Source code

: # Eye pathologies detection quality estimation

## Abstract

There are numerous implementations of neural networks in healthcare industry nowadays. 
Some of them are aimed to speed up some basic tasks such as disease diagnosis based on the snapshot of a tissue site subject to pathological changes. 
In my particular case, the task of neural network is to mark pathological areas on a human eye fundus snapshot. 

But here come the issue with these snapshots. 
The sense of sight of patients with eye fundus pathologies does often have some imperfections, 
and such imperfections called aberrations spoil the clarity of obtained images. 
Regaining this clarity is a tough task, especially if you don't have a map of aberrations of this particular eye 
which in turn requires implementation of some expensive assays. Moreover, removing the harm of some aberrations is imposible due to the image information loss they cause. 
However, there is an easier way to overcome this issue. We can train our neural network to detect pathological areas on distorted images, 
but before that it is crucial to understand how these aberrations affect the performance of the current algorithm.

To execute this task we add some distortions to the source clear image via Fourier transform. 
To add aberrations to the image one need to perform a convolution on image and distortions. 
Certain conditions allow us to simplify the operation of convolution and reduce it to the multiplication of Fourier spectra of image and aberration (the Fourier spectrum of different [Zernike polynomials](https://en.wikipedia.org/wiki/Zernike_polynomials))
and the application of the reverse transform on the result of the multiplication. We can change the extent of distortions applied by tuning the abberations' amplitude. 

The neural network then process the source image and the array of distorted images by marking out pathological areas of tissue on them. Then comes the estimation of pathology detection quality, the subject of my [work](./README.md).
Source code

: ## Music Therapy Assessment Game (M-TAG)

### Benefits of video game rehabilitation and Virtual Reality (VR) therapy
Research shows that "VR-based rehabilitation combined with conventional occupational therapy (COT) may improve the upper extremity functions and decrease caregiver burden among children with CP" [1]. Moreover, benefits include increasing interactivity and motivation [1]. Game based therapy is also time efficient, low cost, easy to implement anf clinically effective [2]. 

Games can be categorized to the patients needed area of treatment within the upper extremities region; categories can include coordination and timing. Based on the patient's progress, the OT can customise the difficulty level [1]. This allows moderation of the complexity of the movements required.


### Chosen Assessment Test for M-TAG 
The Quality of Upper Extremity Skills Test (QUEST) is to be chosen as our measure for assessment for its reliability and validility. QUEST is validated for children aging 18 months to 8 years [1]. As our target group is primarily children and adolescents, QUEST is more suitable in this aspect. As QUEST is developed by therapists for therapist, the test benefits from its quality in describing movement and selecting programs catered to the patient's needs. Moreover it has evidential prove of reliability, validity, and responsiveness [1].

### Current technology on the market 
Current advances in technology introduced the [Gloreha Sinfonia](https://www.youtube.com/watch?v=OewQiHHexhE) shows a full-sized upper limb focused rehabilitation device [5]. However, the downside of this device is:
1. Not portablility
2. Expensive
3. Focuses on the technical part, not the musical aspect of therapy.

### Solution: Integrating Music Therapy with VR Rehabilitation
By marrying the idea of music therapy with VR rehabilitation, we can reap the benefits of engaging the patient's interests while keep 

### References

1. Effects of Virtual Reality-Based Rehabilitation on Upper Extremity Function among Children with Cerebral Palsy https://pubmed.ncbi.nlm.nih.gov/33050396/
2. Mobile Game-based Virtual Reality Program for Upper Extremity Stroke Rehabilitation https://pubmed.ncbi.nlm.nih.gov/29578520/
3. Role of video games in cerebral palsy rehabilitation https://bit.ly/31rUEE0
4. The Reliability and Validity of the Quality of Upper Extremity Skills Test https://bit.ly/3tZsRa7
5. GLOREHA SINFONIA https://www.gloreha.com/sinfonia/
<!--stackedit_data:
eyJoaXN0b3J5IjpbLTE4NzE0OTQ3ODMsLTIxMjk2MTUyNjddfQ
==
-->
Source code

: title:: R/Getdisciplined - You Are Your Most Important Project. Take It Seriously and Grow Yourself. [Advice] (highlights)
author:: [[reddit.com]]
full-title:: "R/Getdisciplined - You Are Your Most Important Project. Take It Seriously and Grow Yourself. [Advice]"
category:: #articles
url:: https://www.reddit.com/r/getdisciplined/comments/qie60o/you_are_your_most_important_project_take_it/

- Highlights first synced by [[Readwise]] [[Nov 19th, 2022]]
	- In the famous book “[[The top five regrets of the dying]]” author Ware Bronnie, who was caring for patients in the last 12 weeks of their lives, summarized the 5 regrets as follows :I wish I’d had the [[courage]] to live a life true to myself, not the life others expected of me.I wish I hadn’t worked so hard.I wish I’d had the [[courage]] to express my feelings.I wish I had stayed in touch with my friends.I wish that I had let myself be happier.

(HOW TO COMPLETE THIS TASK) Write out every entry again, exactly as it appears.

(WRITTEN REPLY)
Source code

: # Eye pathologies detection quality estimation

## Abstract

There are numerous implementations of neural networks in healthcare industry nowadays. 
Some of them are aimed to speed up some basic tasks such as disease diagnosis based on the snapshot of a tissue site subject to pathological changes. 
In my particular case, the task of neural network is to mark pathological areas on a human eye fundus snapshot. 

But here come the issue with these snapshots. 
The sense of sight of patients with eye fundus pathologies does often have some imperfections, 
and such imperfections called aberrations spoil the clarity of obtained images. 
Regaining this clarity is a tough task, especially if you don't have a map of aberrations of this particular eye 
which in turn requires implementation of some expensive assays. Moreover, removing the harm of some aberrations is imposible due to the image information loss they cause. 
However, there is an easier way to overcome this issue. We can train our neural network to detect pathological areas on distorted images, 
but before that it is crucial to understand how these aberrations affect the performance of the current algorithm.

To execute this task we add some distortions to the source clear image via Fourier transform. 
To add aberrations to the image one need to perform a convolution on image and distortions. 
Certain conditions allow us to simplify the operation of convolution and reduce it to the multiplication of Fourier spectra of image and aberration (the Fourier spectrum of different [Zernike polynomials](https://en.wikipedia.org/wiki/Zernike_polynomials))
and the application of the reverse transform on the result of the multiplication. We can change the extent of distortions applied by tuning the abberations' amplitude. 

The neural network then process the source image and the array of distorted images by marking out pathological areas of tissue on them. Then comes the estimation of pathology detection quality, the subject of my [work](./README.md).
Source code

: ## Music Therapy Assessment Game (M-TAG)

### Benefits of video game rehabilitation and Virtual Reality (VR) therapy
Research shows that "VR-based rehabilitation combined with conventional occupational therapy (COT) may improve the upper extremity functions and decrease caregiver burden among children with CP" [1]. Moreover, benefits include increasing interactivity and motivation [1]. Game based therapy is also time efficient, low cost, easy to implement anf clinically effective [2]. 

Games can be categorized to the patients needed area of treatment within the upper extremities region; categories can include coordination and timing. Based on the patient's progress, the OT can customise the difficulty level [1]. This allows moderation of the complexity of the movements required.


### Chosen Assessment Test for M-TAG 
The Quality of Upper Extremity Skills Test (QUEST) is to be chosen as our measure for assessment for its reliability and validility. QUEST is validated for children aging 18 months to 8 years [1]. As our target group is primarily children and adolescents, QUEST is more suitable in this aspect. As QUEST is developed by therapists for therapist, the test benefits from its quality in describing movement and selecting programs catered to the patient's needs. Moreover it has evidential prove of reliability, validity, and responsiveness [1].

### Current technology on the market 
Current advances in technology introduced the [Gloreha Sinfonia](https://www.youtube.com/watch?v=OewQiHHexhE) shows a full-sized upper limb focused rehabilitation device [5]. However, the downside of this device is:
1. Not portablility
2. Expensive
3. Focuses on the technical part, not the musical aspect of therapy.

### Solution: Integrating Music Therapy with VR Rehabilitation
By marrying the idea of music therapy with VR rehabilitation, we can reap the benefits of engaging the patient's interests while keep 

### References

1. Effects of Virtual Reality-Based Rehabilitation on Upper Extremity Function among Children with Cerebral Palsy https://pubmed.ncbi.nlm.nih.gov/33050396/
2. Mobile Game-based Virtual Reality Program for Upper Extremity Stroke Rehabilitation https://pubmed.ncbi.nlm.nih.gov/29578520/
3. Role of video games in cerebral palsy rehabilitation https://bit.ly/31rUEE0
4. The Reliability and Validity of the Quality of Upper Extremity Skills Test https://bit.ly/3tZsRa7
5. GLOREHA SINFONIA https://www.gloreha.com/sinfonia/
<!--stackedit_data:
eyJoaXN0b3J5IjpbLTE4NzE0OTQ3ODMsLTIxMjk2MTUyNjddfQ
==
-->
Source code

: title:: R/Getdisciplined - You Are Your Most Important Project. Take It Seriously and Grow Yourself. [Advice] (highlights)
author:: [[reddit.com]]
full-title:: "R/Getdisciplined - You Are Your Most Important Project. Take It Seriously and Grow Yourself. [Advice]"
category:: #articles
url:: https://www.reddit.com/r/getdisciplined/comments/qie60o/you_are_your_most_important_project_take_it/

- Highlights first synced by [[Readwise]] [[Nov 19th, 2022]]
	- In the famous book “[[The top five regrets of the dying]]” author Ware Bronnie, who was caring for patients in the last 12 weeks of their lives, summarized the 5 regrets as follows :I wish I’d had the [[courage]] to live a life true to myself, not the life others expected of me.I wish I hadn’t worked so hard.I wish I’d had the [[courage]] to express my feelings.I wish I had stayed in touch with my friends.I wish that I had let myself be happier.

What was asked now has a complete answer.